» WORK REQUIRED: Go to the line below containing "3. **Use parameterized" and print exactly from there through the line containing "4. **Day 30**: Fix developed and tested", both included. Print nothing else.

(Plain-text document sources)
################

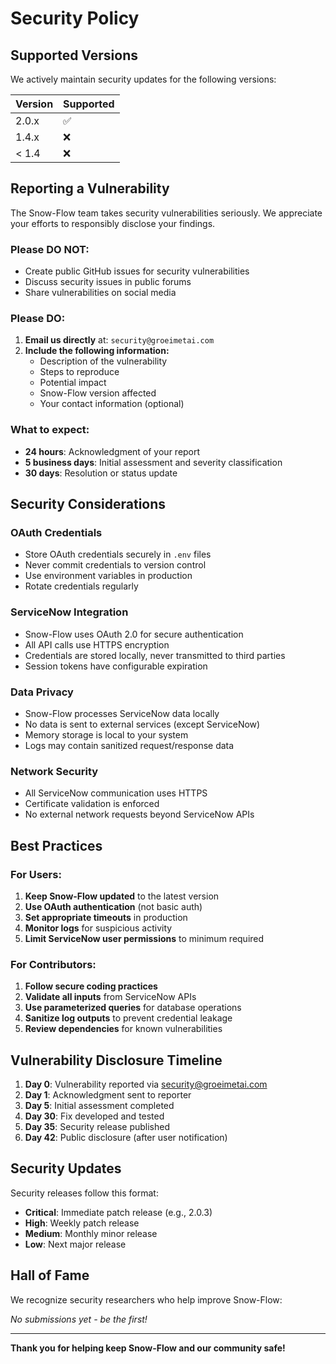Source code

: # Security Policy

## Supported Versions

We actively maintain security updates for the following versions:

| Version | Supported          |
| ------- | ------------------ |
| 2.0.x   | :white_check_mark: |
| 1.4.x   | :x:                |
| < 1.4   | :x:                |

## Reporting a Vulnerability

The Snow-Flow team takes security vulnerabilities seriously. We appreciate your efforts to responsibly disclose your findings.

### Please DO NOT:
- Create public GitHub issues for security vulnerabilities
- Discuss security issues in public forums
- Share vulnerabilities on social media

### Please DO:
1. **Email us directly** at: `security@groeimetai.com`
2. **Include the following information:**
   - Description of the vulnerability
   - Steps to reproduce
   - Potential impact
   - Snow-Flow version affected
   - Your contact information (optional)

### What to expect:
- **24 hours**: Acknowledgment of your report
- **5 business days**: Initial assessment and severity classification
- **30 days**: Resolution or status update

## Security Considerations

### OAuth Credentials
- Store OAuth credentials securely in `.env` files
- Never commit credentials to version control
- Use environment variables in production
- Rotate credentials regularly

### ServiceNow Integration
- Snow-Flow uses OAuth 2.0 for secure authentication
- All API calls use HTTPS encryption
- Credentials are stored locally, never transmitted to third parties
- Session tokens have configurable expiration

### Data Privacy
- Snow-Flow processes ServiceNow data locally
- No data is sent to external services (except ServiceNow)
- Memory storage is local to your system
- Logs may contain sanitized request/response data

### Network Security
- All ServiceNow communication uses HTTPS
- Certificate validation is enforced
- No external network requests beyond ServiceNow APIs

## Best Practices

### For Users:
1. **Keep Snow-Flow updated** to the latest version
2. **Use OAuth authentication** (not basic auth)
3. **Set appropriate timeouts** in production
4. **Monitor logs** for suspicious activity
5. **Limit ServiceNow user permissions** to minimum required

### For Contributors:
1. **Follow secure coding practices**
2. **Validate all inputs** from ServiceNow APIs
3. **Use parameterized queries** for database operations
4. **Sanitize log outputs** to prevent credential leakage
5. **Review dependencies** for known vulnerabilities

## Vulnerability Disclosure Timeline

1. **Day 0**: Vulnerability reported via security@groeimetai.com
2. **Day 1**: Acknowledgment sent to reporter
3. **Day 5**: Initial assessment completed
4. **Day 30**: Fix developed and tested
5. **Day 35**: Security release published
6. **Day 42**: Public disclosure (after user notification)

## Security Updates

Security releases follow this format:
- **Critical**: Immediate patch release (e.g., 2.0.3)
- **High**: Weekly patch release
- **Medium**: Monthly minor release
- **Low**: Next major release

## Hall of Fame

We recognize security researchers who help improve Snow-Flow:

*No submissions yet - be the first!*

---

**Thank you for helping keep Snow-Flow and our community safe!**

################

» EXPECTED ANSWER:
3. **Use parameterized queries** for database operations
4. **Sanitize log outputs** to prevent credential leakage
5. **Review dependencies** for known vulnerabilities

## Vulnerability Disclosure Timeline

1. **Day 0**: Vulnerability reported via security@groeimetai.com
2. **Day 1**: Acknowledgment sent to reporter
3. **Day 5**: Initial assessment completed
4. **Day 30**: Fix developed and tested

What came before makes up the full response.